Abstract: The method of finite elements is quite frequently used in the solution of boundary value problems modelled as either ordinary differential equations (ODEs) or partial differential equations (PDEs). It is based on basically weak derivative and Sobolev space concepts. An appropriate bilinear form is constructed from the given equations and accompanying boundary conditions by using these concepts. Then the unknown function is approximately expressed in terms of appropriately defined spline functions over certain convenient subregions of the problem geometry. The linear combination constructed towards this goal contains certain undetermined constants which appear in an algebraic equation, that is linear for the linear ODEs or PDEs, together with linear boundary impositions like Dirichlet or Neumann conditions. The important issue in this approach is the construction of the spline basis set, which is realized in such a way that the resulting algebraic equations possess rather simple structure to be solved for the unknowns. Finite elements can be used for almost anything either derived from ODEs or PDEs, or directly from a function in certain ways although the most desired cases are the differential equations.

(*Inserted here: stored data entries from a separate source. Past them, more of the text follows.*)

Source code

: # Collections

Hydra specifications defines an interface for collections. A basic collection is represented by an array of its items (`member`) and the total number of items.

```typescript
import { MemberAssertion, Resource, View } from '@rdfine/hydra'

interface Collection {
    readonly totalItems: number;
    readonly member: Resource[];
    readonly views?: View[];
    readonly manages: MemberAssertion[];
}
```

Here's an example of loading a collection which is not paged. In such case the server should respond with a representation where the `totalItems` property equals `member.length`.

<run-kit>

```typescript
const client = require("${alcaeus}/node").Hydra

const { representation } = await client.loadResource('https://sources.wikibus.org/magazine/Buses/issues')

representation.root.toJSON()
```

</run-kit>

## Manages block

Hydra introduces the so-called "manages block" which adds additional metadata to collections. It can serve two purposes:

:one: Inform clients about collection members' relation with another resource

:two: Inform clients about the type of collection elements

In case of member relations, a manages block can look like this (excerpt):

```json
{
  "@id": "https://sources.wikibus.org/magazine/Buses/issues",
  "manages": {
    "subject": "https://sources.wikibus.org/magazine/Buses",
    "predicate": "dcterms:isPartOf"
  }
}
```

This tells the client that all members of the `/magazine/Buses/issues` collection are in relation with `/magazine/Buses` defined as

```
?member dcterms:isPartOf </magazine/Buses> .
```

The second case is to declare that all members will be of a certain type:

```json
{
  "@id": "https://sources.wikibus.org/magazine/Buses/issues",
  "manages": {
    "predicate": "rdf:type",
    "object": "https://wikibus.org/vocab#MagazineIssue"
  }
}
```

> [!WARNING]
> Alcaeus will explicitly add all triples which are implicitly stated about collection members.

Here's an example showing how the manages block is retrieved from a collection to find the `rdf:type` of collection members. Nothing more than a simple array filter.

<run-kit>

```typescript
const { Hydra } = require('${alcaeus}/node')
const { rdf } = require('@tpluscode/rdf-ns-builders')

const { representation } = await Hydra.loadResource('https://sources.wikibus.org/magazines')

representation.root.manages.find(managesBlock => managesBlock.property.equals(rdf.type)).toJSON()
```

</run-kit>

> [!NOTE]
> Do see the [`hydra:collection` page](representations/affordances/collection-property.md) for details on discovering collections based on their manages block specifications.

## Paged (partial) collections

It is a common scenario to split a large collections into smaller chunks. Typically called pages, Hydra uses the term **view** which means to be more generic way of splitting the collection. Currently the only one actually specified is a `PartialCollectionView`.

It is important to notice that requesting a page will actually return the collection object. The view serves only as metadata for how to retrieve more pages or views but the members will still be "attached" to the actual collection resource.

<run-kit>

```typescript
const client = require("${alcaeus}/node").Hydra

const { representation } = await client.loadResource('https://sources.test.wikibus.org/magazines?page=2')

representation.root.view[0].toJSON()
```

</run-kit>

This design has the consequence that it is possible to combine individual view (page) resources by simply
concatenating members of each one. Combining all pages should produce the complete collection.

Recent developments, especially in last decade, made it possible to decompose a multivariate function or its image under certain appropriate operators to some components which are ordered in ascending multivariance. This approach which was originally proposed by Sobol has been extended to more general representations after the studies by Rabitz group in Princeton and Demiralp group in ?Istanbul, even though the number of the scientists concerning with the issues have been increased recently. The method was named High Dimensional Model Representation (HDMR). There are now many different varieties of HDMR in accordance with the certain particularities of the target function, especially after many works in the Group for Science and Methods of Computing (GfSaMoC, supervised and conducted by Demiralp). Beyond those varieties new quite important approaches like Enhanced Multivariance Product Representation (EMPR) which uses support functions to provide more flexibility to quality control in the truncation approximations have also been developed.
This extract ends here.